On Fri, 2006-05-12 at 16:48 -0400, William L. Maltby wrote:
On Fri, 2006-05-12 at 20:47 +0100, Karanbir Singh wrote:
William L. Maltby wrote:
Putting a password, regardless of source, into a "probe", which by its very existence seems to have a higher likelihood of interception, seems foolish. If there is a problem along the intermediate steps (if any) and somebody is examining stuff, for righteous or nefarious reasons, ...
the passwd is sent to the email address its meant for. if you have
If you have to send a probe, does this not raise the possibility that the email is being diverted? If so, the fact that it's sent to... doesn't provide much feeling of security.
But I *am* and amateur at this security stuff and buzzwords like "man- in-the-middle" may just cause excess trepidation in me. Anyway, that's what caused me to raise the question.

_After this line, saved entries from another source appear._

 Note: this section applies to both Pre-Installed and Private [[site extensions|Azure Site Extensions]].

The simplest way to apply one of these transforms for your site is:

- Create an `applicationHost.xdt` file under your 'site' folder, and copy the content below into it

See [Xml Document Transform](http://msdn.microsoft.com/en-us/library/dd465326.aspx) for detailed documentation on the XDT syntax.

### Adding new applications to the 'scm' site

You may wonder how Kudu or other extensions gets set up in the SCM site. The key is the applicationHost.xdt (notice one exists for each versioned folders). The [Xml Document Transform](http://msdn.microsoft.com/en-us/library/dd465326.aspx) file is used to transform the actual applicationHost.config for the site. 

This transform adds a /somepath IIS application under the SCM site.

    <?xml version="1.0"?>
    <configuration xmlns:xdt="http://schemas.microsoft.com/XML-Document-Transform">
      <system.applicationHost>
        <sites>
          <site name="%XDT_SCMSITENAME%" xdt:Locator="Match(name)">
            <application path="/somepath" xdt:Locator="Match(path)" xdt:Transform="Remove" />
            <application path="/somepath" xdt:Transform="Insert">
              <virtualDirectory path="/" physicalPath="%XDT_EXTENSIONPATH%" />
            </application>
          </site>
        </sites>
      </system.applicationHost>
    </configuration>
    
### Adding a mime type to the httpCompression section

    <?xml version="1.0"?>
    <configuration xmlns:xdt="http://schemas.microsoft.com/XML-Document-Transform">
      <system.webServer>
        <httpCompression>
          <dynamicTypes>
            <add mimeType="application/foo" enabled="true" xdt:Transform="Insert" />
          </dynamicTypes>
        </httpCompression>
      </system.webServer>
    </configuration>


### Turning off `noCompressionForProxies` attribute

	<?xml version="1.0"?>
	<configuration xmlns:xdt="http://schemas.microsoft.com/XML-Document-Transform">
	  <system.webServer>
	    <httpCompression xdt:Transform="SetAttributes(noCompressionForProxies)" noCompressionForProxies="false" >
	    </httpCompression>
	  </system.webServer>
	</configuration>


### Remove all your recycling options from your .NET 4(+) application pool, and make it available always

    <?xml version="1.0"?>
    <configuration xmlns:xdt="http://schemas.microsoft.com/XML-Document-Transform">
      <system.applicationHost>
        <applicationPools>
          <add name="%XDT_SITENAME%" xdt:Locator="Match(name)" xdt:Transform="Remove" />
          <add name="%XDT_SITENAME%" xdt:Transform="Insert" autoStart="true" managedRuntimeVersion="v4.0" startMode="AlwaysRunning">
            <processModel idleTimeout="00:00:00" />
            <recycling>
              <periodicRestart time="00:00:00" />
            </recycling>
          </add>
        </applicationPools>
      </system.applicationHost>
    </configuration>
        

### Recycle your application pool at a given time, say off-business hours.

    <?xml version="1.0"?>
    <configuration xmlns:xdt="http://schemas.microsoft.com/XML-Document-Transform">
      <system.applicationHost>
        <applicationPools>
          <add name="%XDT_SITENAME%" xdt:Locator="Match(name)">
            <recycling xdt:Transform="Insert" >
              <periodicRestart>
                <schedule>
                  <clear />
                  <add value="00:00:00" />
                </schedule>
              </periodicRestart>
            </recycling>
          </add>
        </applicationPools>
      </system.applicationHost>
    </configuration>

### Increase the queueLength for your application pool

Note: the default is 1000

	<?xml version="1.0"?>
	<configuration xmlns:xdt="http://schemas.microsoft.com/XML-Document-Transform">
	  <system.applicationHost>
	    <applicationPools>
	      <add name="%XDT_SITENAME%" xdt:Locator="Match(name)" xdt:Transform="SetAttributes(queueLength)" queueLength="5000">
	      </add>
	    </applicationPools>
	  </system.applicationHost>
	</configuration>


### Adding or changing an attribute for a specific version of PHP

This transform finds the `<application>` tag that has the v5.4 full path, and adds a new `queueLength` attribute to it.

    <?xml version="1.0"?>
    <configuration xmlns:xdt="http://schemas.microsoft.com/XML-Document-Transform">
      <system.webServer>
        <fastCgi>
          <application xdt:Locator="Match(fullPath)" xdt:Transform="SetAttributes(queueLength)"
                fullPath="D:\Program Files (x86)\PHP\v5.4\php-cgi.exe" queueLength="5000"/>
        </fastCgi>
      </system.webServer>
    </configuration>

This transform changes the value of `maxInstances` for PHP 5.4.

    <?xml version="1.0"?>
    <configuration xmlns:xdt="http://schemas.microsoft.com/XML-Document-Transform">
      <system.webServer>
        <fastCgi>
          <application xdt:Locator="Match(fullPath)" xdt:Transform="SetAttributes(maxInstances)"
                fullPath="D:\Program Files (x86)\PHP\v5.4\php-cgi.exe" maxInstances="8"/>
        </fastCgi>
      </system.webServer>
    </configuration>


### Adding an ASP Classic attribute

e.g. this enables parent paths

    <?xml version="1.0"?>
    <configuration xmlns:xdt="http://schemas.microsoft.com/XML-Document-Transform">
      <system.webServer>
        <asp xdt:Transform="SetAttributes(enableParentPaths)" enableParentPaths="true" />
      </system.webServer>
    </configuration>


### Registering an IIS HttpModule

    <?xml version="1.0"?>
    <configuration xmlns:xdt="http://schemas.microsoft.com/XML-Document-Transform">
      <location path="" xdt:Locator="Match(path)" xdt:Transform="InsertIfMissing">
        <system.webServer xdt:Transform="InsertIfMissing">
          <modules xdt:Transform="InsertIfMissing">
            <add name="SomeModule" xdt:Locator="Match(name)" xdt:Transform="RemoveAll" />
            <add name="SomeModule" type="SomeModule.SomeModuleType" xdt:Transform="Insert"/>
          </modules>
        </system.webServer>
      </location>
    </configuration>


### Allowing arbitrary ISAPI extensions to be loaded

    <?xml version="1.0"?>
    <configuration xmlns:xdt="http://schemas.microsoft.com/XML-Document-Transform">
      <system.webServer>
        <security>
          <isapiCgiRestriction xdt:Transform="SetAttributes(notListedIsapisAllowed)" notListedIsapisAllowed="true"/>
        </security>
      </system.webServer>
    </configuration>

I don't even like it that your (CentOS's) monthly reminder to me is sent with password unencrypted... and I am the only user here. If I could post my public key and have that monthly reminder encrypted, I'd do it.
You can turn it off in your preferences for the list in mailman: http://lists.centos.org/mailman/options/centos
access to emails being sent to that address, its sort of academic getting the passwd anyway ( click on forgot passwd, new passwd emailed out ...etc )
Well, it's too bad that we can't make all access via SS* w/no passwords required. But a new one-time-only-use password (IOW, it must be changed on first use and w/i a specified time interval) isn't too bad.
We didn't write mailman ... nor did we write the probe e-mail that it sends.